STORED DATA: Begin

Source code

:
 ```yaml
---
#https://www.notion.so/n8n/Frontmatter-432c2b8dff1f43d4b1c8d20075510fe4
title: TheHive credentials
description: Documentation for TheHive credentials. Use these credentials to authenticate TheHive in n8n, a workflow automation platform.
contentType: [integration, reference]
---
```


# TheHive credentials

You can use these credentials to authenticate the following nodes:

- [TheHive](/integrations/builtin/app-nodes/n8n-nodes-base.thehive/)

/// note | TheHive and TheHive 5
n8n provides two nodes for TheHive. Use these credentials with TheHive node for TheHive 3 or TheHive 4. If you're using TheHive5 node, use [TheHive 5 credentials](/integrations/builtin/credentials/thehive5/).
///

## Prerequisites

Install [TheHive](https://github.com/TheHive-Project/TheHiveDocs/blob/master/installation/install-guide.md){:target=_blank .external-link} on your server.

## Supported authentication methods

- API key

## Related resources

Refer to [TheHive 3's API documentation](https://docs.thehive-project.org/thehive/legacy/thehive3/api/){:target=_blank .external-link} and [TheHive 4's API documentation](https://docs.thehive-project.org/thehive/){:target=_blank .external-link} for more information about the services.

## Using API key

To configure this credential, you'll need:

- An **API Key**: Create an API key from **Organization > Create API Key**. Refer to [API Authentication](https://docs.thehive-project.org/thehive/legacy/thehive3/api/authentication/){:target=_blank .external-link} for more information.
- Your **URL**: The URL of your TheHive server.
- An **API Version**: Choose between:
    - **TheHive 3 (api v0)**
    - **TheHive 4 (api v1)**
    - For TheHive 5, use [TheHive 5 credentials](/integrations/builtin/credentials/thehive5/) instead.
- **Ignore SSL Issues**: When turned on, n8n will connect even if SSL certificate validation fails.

STORED DATA: End

### WHAT YOU ARE ASKED TO DO
Copy all of the data. Keep every word exactly as it is.

### SOLVED PROBLEM
Source code

:
 ```yaml
---
#https://www.notion.so/n8n/Frontmatter-432c2b8dff1f43d4b1c8d20075510fe4
title: TheHive credentials
description: Documentation for TheHive credentials. Use these credentials to authenticate TheHive in n8n, a workflow automation platform.
contentType: [integration, reference]
---
```


# TheHive credentials

You can use these credentials to authenticate the following nodes:

- [TheHive](/integrations/builtin/app-nodes/n8n-nodes-base.thehive/)

/// note | TheHive and TheHive 5
n8n provides two nodes for TheHive. Use these credentials with TheHive node for TheHive 3 or TheHive 4. If you're using TheHive5 node, use [TheHive 5 credentials](/integrations/builtin/credentials/thehive5/).
///

## Prerequisites

Install [TheHive](https://github.com/TheHive-Project/TheHiveDocs/blob/master/installation/install-guide.md){:target=_blank .external-link} on your server.

## Supported authentication methods

- API key

## Related resources

Refer to [TheHive 3's API documentation](https://docs.thehive-project.org/thehive/legacy/thehive3/api/){:target=_blank .external-link} and [TheHive 4's API documentation](https://docs.thehive-project.org/thehive/){:target=_blank .external-link} for more information about the services.

## Using API key

To configure this credential, you'll need:

- An **API Key**: Create an API key from **Organization > Create API Key**. Refer to [API Authentication](https://docs.thehive-project.org/thehive/legacy/thehive3/api/authentication/){:target=_blank .external-link} for more information.
- Your **URL**: The URL of your TheHive server.
- An **API Version**: Choose between:
    - **TheHive 3 (api v0)**
    - **TheHive 4 (api v1)**
    - For TheHive 5, use [TheHive 5 credentials](/integrations/builtin/credentials/thehive5/) instead.
- **Ignore SSL Issues**: When turned on, n8n will connect even if SSL certificate validation fails.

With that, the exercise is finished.